EXCERPTED DATA:

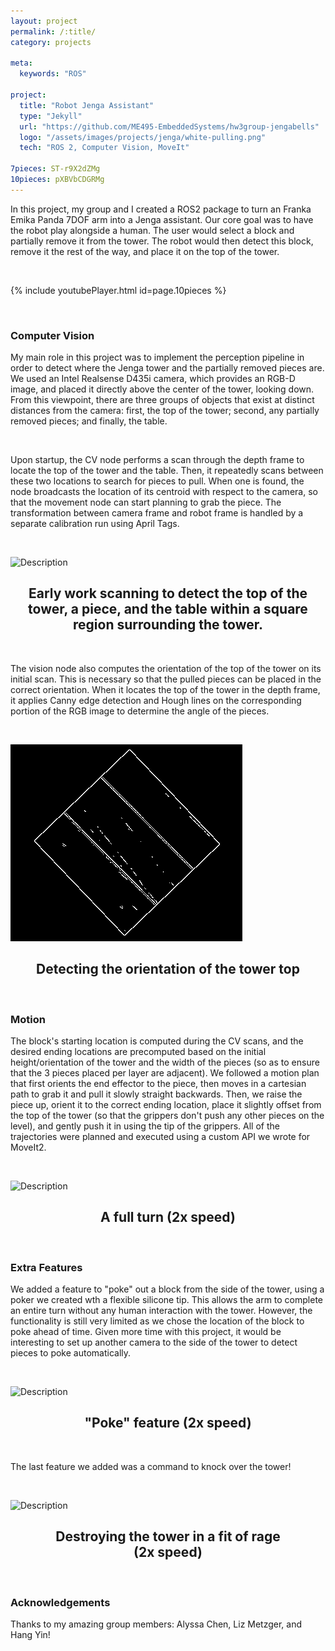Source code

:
 ```yaml
---
layout: project
permalink: /:title/
category: projects

meta:
  keywords: "ROS"

project:
  title: "Robot Jenga Assistant"
  type: "Jekyll"
  url: "https://github.com/ME495-EmbeddedSystems/hw3group-jengabells"
  logo: "/assets/images/projects/jenga/white-pulling.png"
  tech: "ROS 2, Computer Vision, MoveIt"

7pieces: ST-r9X2dZMg
10pieces: pXBVbCDGRMg
---
```




<p>In this project, my group and I created a ROS2 package to turn an Franka Emika Panda 7DOF arm into a Jenga assistant. Our core goal was to have the robot play alongside a human. The user would select a block and partially remove it from the tower. The robot would then detect this block, remove it the rest of the way, and place it on the top of the tower.</p> 

<br>

{% include youtubePlayer.html id=page.10pieces %}

<br>

### Computer Vision

My main role in this project was to implement the perception pipeline in order to detect where the Jenga tower and the partially removed pieces are. We used an Intel Realsense D435i camera, which provides an RGB-D image, and placed it directly above the center of the tower, looking down. From this viewpoint, there are three groups of objects that exist at distinct distances from the camera: first, the top of the tower; second, any partially removed pieces; and finally, the table. 

<br>

Upon startup, the CV node performs a scan through the depth frame to locate the top of the tower and the table. Then, it repeatedly scans between these two locations to search for pieces to pull. When one is found, the node broadcasts the location of its centroid with respect to the camera, so that the movement node can start planning to grab the piece. The transformation between camera frame and robot frame is handled by a separate calibration run using April Tags. 

<br>

![Description](/assets/images/projects/jenga/scanning_cropped.gif)
<center><h2>Early work scanning to detect the top of the tower, a piece, and the table within a square region surrounding the tower. </h2></center>


<!-- <br>

![Description](/assets/images/projects/jenga/contours2.png)
<center><h2>Detecting a piece using the depth frame information. The large blue box desginates the border, anything outside of that boundary is disregarded. The green outlines are contours of large area at this particular "slice" of the depth frame. I choose the largest contour as the piece. The red point is the centroid of this largest contour, and where the arm will grab. </h2></center> -->

<br>

The vision node also computes the orientation of the top of the tower on its initial scan. This is necessary so that the pulled pieces can be placed in the correct orientation. When it locates the top of the tower in the depth frame, it applies Canny edge detection and Hough lines on the corresponding portion of the RGB image to determine the angle of the pieces.

<br>

![Description](/assets/images/projects/jenga/edges.png)
<center><h2>Detecting the orientation of the tower top</h2></center>

<br>


### Motion

The block's starting location is computed during the CV scans, and the desired ending locations are precomputed based on the initial height/orientation of the tower and the width of the pieces (so as to ensure that the 3 pieces placed per layer are adjacent). We followed a motion plan that first orients the end effector to the piece, then moves in a cartesian path to grab it and pull it slowly straight backwards. Then, we raise the piece up, orient it to the correct ending location, place it slightly offset from the top of the tower (so that the grippers don't push any other pieces on the level), and gently push it in using the tip of the grippers. All of the trajectories were planned and executed using a custom API we wrote for MoveIt2.

<br>

![Description](/assets/images/projects/jenga/fullmotion_2x.gif)
<center><h2>A full turn (2x speed)</h2></center>


<br>

### Extra Features

We added a feature to "poke" out a block from the side of the tower, using a poker we created wth a flexible silicone tip. This allows the arm to complete an entire turn without any human interaction with the tower. However, the functionality is still very limited as we chose the location of the block to poke ahead of time. Given more time with this project, it would be interesting to set up another camera to the side of the tower to detect pieces to poke automatically.

<br>

![Description](/assets/images/projects/jenga/poke_2x.gif)
<center><h2>"Poke" feature (2x speed)</h2></center>

<br>

The last feature we added was a command to knock over the tower!

<br>


![Description](/assets/images/projects/jenga/destroy_2x.gif)
<center><h2>Destroying the tower in a fit of rage<br>(2x speed)</h2></center>

<br>

### Acknowledgements
Thanks to my amazing group members: Alyssa Chen, Liz Metzger, and Hang Yin!

<br><br>

<!-- {% include youtubePlayer.html id=page.10pieces %} -->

PROBLEM TO SOLVE: Reproduce, word for word, the line containing "### Acknowledgements" along with every later line of the listing, and leave out all earlier lines.

EXERCISE SOLUTION:
### Acknowledgements
Thanks to my amazing group members: Alyssa Chen, Liz Metzger, and Hang Yin!

<br><br>

<!-- {% include youtubePlayer.html id=page.10pieces %} -->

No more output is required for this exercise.